Let the daily earnings of Neeta, Geeta, and Sita be represented by the variables \( N \), \( G \), and \( S \) respectively.
From the equation \( N + G = 6S \), we can express \( N \) in terms of \( S \) and \( G \): \[ N = 6S - G \quad \text{......(i)} \]
Substitute the expression for \( N \) from equation (i) into the second equation \( S + N = 2G \): \[ S + (6S - G) = 2G \] Combine like terms: \[ 7S - G = 2G \] \[ 7S = 3G \] Rearrange to express \( G \) in terms of \( S \): \[ G = \frac{7}{3} S \quad \text{......(ii)} \]
Substitute the expression for \( G \) from equation (ii) into equation (i): \[ N = 6S - \frac{7}{3} S \] To subtract these terms, find a common denominator: \[ N = \frac{18}{3} S - \frac{7}{3} S \] \[ N = \frac{11}{3} S \quad \text{......(iii)} \]

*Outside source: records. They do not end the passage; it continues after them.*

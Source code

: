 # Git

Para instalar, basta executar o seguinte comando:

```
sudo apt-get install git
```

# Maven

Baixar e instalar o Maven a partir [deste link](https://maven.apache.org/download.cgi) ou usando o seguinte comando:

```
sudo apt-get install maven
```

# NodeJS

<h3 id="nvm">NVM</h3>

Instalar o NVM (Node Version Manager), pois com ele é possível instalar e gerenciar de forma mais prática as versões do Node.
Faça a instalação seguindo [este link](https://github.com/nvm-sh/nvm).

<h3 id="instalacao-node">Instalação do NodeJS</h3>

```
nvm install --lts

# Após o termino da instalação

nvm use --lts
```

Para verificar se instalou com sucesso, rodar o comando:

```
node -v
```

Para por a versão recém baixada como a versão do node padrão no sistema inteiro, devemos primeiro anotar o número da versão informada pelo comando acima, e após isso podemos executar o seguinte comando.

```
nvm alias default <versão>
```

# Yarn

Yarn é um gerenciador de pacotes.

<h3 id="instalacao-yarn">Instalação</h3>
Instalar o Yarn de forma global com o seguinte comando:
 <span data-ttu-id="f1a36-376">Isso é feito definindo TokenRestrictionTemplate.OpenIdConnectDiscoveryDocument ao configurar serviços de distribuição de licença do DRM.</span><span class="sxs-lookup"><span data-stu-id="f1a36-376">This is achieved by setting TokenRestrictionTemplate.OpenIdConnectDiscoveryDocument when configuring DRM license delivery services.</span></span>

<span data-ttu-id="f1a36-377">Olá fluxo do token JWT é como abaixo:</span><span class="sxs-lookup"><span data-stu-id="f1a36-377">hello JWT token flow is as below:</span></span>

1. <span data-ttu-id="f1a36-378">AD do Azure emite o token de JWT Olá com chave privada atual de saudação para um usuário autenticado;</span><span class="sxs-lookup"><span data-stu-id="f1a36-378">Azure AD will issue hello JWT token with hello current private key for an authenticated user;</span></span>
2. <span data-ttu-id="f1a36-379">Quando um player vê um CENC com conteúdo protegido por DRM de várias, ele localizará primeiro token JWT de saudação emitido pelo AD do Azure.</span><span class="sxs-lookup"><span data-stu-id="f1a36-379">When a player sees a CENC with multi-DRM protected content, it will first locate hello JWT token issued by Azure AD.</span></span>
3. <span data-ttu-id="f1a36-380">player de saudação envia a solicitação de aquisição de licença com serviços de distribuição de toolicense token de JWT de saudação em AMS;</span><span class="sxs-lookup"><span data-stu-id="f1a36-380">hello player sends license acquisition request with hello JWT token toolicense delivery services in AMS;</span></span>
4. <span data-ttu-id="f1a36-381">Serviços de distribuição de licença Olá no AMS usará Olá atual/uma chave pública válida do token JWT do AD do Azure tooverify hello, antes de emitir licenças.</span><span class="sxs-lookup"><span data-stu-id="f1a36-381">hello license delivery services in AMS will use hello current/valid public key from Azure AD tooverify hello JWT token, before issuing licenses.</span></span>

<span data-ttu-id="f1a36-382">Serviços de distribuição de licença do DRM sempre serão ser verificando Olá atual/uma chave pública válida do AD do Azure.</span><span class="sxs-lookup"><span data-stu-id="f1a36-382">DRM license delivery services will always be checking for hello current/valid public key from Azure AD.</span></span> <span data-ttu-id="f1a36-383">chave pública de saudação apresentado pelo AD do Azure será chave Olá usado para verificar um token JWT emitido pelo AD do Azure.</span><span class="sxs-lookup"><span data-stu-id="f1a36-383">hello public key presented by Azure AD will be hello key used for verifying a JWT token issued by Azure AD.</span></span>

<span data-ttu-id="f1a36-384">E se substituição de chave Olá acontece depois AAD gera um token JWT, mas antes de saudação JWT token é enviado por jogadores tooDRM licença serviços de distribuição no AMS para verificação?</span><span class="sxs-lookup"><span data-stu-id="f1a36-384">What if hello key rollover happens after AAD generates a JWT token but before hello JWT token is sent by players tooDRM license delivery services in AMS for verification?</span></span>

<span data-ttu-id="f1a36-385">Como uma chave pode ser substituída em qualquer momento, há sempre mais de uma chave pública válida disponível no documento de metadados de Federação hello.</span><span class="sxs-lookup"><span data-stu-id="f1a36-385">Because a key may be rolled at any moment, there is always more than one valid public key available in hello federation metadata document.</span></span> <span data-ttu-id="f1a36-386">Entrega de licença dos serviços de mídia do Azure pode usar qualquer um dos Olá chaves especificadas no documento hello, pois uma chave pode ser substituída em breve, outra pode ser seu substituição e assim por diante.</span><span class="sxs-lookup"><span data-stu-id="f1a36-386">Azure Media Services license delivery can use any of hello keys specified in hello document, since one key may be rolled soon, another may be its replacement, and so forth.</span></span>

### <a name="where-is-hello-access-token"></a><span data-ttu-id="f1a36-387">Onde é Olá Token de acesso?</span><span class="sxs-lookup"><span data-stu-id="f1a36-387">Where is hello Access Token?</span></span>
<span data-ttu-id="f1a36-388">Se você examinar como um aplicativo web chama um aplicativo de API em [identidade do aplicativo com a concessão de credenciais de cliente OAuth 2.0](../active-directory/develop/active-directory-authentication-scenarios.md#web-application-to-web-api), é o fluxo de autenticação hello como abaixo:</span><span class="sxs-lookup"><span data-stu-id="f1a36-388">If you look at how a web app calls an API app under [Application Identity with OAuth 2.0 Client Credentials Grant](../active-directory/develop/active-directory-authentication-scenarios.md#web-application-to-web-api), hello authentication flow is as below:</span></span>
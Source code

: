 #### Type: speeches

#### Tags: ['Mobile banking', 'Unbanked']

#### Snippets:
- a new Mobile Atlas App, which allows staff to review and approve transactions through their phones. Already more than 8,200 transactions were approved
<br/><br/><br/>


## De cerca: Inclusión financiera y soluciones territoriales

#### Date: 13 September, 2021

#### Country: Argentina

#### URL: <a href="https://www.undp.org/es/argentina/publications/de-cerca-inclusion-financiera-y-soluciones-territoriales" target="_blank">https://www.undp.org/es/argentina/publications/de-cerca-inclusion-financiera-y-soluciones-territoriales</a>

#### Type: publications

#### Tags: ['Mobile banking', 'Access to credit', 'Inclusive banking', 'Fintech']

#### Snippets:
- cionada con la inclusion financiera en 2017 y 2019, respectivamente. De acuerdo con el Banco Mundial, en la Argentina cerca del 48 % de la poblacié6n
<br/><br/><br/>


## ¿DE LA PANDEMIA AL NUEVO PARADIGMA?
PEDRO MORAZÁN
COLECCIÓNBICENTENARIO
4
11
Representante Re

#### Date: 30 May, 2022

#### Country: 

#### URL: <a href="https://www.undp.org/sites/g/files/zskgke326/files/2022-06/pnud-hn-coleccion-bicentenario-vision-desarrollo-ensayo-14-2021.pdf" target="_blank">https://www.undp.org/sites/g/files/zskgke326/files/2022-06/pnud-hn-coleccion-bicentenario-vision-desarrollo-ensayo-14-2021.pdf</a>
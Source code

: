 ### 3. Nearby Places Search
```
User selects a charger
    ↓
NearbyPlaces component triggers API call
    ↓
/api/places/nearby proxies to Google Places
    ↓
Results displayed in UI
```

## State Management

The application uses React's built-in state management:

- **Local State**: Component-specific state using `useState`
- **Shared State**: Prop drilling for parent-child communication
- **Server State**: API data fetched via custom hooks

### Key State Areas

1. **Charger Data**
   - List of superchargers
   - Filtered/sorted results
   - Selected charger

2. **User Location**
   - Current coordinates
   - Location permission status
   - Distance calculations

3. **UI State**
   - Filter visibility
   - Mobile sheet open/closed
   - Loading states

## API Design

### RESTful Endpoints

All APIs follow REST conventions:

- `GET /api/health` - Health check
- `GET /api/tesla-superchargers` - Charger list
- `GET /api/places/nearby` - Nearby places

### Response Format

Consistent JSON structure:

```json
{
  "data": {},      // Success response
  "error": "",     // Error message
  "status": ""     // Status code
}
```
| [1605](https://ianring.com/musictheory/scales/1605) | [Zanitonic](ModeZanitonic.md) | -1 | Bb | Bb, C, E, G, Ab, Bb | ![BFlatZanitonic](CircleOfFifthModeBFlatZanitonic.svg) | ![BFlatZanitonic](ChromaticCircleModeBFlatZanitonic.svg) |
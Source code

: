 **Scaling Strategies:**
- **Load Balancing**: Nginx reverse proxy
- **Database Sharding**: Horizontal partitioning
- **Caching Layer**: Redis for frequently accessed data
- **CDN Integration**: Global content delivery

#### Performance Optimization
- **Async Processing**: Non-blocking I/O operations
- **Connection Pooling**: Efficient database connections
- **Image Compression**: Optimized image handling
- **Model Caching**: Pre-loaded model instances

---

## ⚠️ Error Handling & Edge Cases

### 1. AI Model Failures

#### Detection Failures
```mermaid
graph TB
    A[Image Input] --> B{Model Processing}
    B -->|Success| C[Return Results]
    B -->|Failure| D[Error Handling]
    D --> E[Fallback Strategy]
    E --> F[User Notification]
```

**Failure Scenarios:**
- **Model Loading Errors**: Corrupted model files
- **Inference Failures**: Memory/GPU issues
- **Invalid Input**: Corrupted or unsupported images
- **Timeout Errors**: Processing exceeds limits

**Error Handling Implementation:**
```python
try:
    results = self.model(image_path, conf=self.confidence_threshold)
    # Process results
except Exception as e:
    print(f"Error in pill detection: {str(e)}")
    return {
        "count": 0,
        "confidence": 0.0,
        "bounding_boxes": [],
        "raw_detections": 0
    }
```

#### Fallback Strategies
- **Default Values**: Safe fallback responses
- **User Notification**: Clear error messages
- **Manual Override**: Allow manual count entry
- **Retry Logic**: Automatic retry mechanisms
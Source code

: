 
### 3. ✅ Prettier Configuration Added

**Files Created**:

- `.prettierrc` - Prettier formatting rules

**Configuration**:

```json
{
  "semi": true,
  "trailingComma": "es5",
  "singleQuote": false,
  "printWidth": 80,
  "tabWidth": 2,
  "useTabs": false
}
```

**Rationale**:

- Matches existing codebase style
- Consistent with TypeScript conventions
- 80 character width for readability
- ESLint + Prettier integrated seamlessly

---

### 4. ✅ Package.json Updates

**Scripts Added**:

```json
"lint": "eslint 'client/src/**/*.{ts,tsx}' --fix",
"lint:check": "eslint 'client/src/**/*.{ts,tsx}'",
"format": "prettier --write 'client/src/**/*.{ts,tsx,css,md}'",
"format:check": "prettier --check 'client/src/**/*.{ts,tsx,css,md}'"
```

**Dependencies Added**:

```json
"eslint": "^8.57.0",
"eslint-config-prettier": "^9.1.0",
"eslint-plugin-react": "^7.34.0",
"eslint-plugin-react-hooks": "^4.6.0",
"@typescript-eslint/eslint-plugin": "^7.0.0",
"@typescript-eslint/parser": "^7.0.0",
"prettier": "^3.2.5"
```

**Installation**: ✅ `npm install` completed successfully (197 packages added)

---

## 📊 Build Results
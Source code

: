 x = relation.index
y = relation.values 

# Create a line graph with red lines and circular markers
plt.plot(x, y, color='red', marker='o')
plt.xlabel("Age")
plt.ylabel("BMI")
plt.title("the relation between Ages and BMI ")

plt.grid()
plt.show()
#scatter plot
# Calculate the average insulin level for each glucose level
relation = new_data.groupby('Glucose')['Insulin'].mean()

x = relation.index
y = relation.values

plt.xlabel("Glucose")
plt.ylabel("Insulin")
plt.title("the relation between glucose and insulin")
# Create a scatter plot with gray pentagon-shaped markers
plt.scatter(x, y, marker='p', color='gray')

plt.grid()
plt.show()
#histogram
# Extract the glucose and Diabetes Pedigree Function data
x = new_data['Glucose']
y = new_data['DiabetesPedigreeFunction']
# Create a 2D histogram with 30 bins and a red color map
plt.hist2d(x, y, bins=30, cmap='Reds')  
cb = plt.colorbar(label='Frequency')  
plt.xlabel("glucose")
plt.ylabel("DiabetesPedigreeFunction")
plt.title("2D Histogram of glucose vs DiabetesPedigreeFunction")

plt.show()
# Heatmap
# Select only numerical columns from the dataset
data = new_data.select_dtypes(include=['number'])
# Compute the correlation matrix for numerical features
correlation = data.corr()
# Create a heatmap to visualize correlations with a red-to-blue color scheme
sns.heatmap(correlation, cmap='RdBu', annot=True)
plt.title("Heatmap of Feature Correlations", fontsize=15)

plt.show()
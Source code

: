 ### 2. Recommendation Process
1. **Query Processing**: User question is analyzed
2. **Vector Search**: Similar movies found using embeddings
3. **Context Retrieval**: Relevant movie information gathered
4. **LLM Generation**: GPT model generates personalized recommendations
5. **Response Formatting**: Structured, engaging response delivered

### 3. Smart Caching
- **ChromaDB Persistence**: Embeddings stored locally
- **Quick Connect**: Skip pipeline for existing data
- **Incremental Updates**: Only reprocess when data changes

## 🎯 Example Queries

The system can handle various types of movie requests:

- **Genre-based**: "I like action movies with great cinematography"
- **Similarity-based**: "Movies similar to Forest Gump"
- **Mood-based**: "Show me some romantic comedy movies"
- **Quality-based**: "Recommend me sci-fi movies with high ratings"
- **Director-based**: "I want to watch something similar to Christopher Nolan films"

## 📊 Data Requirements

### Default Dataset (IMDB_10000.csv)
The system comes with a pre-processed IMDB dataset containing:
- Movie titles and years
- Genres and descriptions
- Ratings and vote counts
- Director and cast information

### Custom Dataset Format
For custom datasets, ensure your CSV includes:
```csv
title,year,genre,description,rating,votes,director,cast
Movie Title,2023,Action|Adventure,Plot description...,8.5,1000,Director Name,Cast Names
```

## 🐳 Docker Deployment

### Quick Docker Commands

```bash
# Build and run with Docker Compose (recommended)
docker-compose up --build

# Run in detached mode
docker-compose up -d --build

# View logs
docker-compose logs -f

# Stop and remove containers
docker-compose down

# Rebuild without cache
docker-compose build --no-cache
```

The ratio of the daily earnings \( N : G : S \) is: \[ \frac{11}{3} S : \frac{7}{3} S : S \] To simplify, multiply each part of the ratio by 3: \[ 11S : 7S : 3S \] This simplifies to: \[ 11 : 7 : 3 \]
Comparing the ratios, Neeta (\( N \)) earns the most, and Sita (\( S \)) earns the least. The ratio of the earnings of the highest earner to the lowest earner is: \[ N : S = 11S : 3S \] This simplifies to: \[ 11 : 3 \]
The correct option is \( \boxed{(B): 11 : 3} \).